Sorta quasi dal nulla negli anni Novanta, Gurgaon è una città – o, meglio, un amalgama di compound, centri direzionali, abitazioni e centri commerciali caoticamente agglomerati tra loro – di quasi un milione e mezzo di abitanti a circa 30 chilometri a Sud di Nuova Delhi. Tecnicamente si trova nello Stato dell’Haryana, ma di fatto è inglobata nell’area metropolitana della capitale, una megalopoli di circa 14 milioni di persone. Gurgaon, dove abbondano i negozi di lusso oltre alle villette kitsch, potrebbe essere l’equivalente indiano della suburbia statunitense: una città fuori dalla città dove le classi medio-alte si rifugiano alla ricerca di ampi spazi e tranquillità per poi fare i pendolari. Se non fosse che di tranquillo a Gurgaon non c’è proprio niente.

E se non fosse che, oltre ai ricchi, ci vivono anche i poveri. Alcuni sono giunti dai villaggi per lavorare come servitù (un accessorio imprescindibile per gli indiani benestanti) nelle ville con i colonnati greco-corinzi, o come operai nei cantieri sempre aperti. Altri sono lì da prima, cioè da prima che Gurgaon fosse quell’inarrestabile amalgama che è oggi, quando c’erano ancora villaggi e capanne.

Nonostante il benessere che avanza, a Gurgaon c’è ancora una povertà proverbialmente indiana: no, non è questa la cosa che colpisce. Forse dovrebbe, ma siamo nel 2011 e abbiamo tutti più di 12 anni, o così presumo. Quello che colpisce, a Gurgaon, è che nonostante il benessere che avanza, nulla sembra funzionare come dovrebbe. Anche per i ricchi.
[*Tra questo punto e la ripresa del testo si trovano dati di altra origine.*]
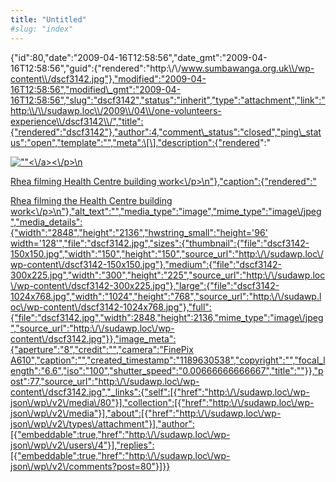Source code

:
 ```yaml
---
title: "Untitled"
#slug: "index"
---
```


{"id":80,"date":"2009-04-16T12:58:56","date\_gmt":"2009-04-16T12:58:56","guid":{"rendered":"http:\\/\\/www.sumbawanga.org.uk\\/wp-content\\/dscf3142.jpg"},"modified":"2009-04-16T12:58:56","modified\_gmt":"2009-04-16T12:58:56","slug":"dscf3142","status":"inherit","type":"attachment","link":"http:\\/\\/sudawp.loc\\/2009\\/04\\/one-volunteers-experience\\/dscf3142\\/","title":{"rendered":"dscf3142"},"author":4,"comment\_status":"closed","ping\_status":"open","template":"","meta":\[\],"description":{"rendered":"

[![\"\"](\"http:\/\/sudawp.loc\/wp-content\/dscf3142-300x225.jpg\")<\\/a><\\/p>\\n](http:\/\/sudawp.loc\/wp-content\/dscf3142.jpg)

[Rhea filming Health Centre building work<\\/p>\\n"},"caption":{"rendered":"](http:\/\/sudawp.loc\/wp-content\/dscf3142.jpg)

[Rhea filming the Health Centre building work<\\/p>\\n"},"alt\_text":"","media\_type":"image","mime\_type":"image\\/jpeg","media\_details":{"width":"2848","height":"2136","hwstring\_small":"height='96' width='128'","file":"dscf3142.jpg","sizes":{"thumbnail":{"file":"dscf3142-150x150.jpg","width":"150","height":"150","source\_url":"http:\\/\\/sudawp.loc\\/wp-content\\/dscf3142-150x150.jpg"},"medium":{"file":"dscf3142-300x225.jpg","width":"300","height":"225","source\_url":"http:\\/\\/sudawp.loc\\/wp-content\\/dscf3142-300x225.jpg"},"large":{"file":"dscf3142-1024x768.jpg","width":"1024","height":"768","source\_url":"http:\\/\\/sudawp.loc\\/wp-content\\/dscf3142-1024x768.jpg"},"full":{"file":"dscf3142.jpg","width":2848,"height":2136,"mime\_type":"image\\/jpeg","source\_url":"http:\\/\\/sudawp.loc\\/wp-content\\/dscf3142.jpg"}},"image\_meta":{"aperture":"8","credit":"","camera":"FinePix A610","caption":"","created\_timestamp":"1189630538","copyright":"","focal\_length":"6.6","iso":"100","shutter\_speed":"0.00666666666667","title":""}},"post":77,"source\_url":"http:\\/\\/sudawp.loc\\/wp-content\\/dscf3142.jpg","\_links":{"self":\[{"href":"http:\\/\\/sudawp.loc\\/wp-json\\/wp\\/v2\\/media\\/80"}\],"collection":\[{"href":"http:\\/\\/sudawp.loc\\/wp-json\\/wp\\/v2\\/media"}\],"about":\[{"href":"http:\\/\\/sudawp.loc\\/wp-json\\/wp\\/v2\\/types\\/attachment"}\],"author":\[{"embeddable":true,"href":"http:\\/\\/sudawp.loc\\/wp-json\\/wp\\/v2\\/users\\/4"}\],"replies":\[{"embeddable":true,"href":"http:\\/\\/sudawp.loc\\/wp-json\\/wp\\/v2\\/comments?post=80"}\]}}](http:\/\/sudawp.loc\/wp-content\/dscf3142.jpg)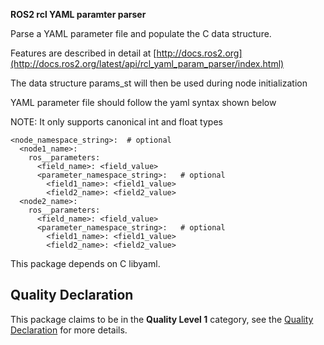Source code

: **ROS2 rcl YAML paramter parser**

Parse a YAML parameter file and populate the C data structure.

Features are described in detail at [http://docs.ros2.org](http://docs.ros2.org/latest/api/rcl_yaml_param_parser/index.html)

The data structure params_st will then be used during node initialization

YAML parameter file should follow the yaml syntax shown below

NOTE: It only supports canonical int and float types

```
<node_namespace_string>:  # optional
  <node1_name>:
    ros__parameters:
      <field_name>: <field_value>
      <parameter_namespace_string>:   # optional
        <field1_name>: <field1_value>
        <field2_name>: <field2_value>
  <node2_name>:
    ros__parameters:
      <field_name>: <field_value>
      <parameter_namespace_string>:   # optional
        <field1_name>: <field1_value>
        <field2_name>: <field2_value>
```

This package depends on C libyaml.

## Quality Declaration

This package claims to be in the **Quality Level 1** category, see the [Quality Declaration](./QUALITY_DECLARATION.md) for more details.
Perché vi parliamo di Gurgaon?

Questo pezzo, come molti altri, nasce da una chiacchierata su Skype. (Banale? Touché, ma ringraziate il cielo che sia tramontata l’era degli articoli che attaccavano con una conversazione su un taxi). Insomma, un amico inglese ed io stavamo chattando dei rispettivi viaggi in India. Lui aveva viaggiato a lungo per il Sud del Paese, Io ho viaggiato per il Nord ma ho avuto occasione di conoscere bene soltanto Gurgaon, terreno solitamente vergine per i turisti o reporter, che gli riassumo in una frase: “Ugly site, yet very eloquent in describing India’s transition.”

Il mio amico risponde che, coincidenza, aveva appena letto un articolo su Gurgaon recentemente pubblicato dal New York Times. E io che credevo che nessun giornalista occidentale avesse mai messo piedi a Gurgaon! Invece Jim Yardley del Nyt non solo c’era stato, ma aveva colto in pieno lo spirito del luogo. Anzi, ha scritto quello che avrei dovuto (beh, voluto?) scrivere io da un pezzo.

Gurgaon would seem to have everything, except consider what it does not have: a functioning citywide sewer or drainage system; reliable electricity or water; and public sidewalks, adequate parking, decent roads or any citywide system of public transportation. Garbage is still regularly tossed in empty lots by the side of the road.

With its shiny buildings and galloping economy, Gurgaon is often portrayed as a symbol of a rising “new” India, yet it also represents a riddle at the heart of India’s rapid growth: how can a new city become an international economic engine without basic public services?

Bella domanda, davvero. Mi chiedo come ho fatto a non pormela prima. La risposta, forse, è che ero troppo occupata a chiedermi come fare ripartire il generatore.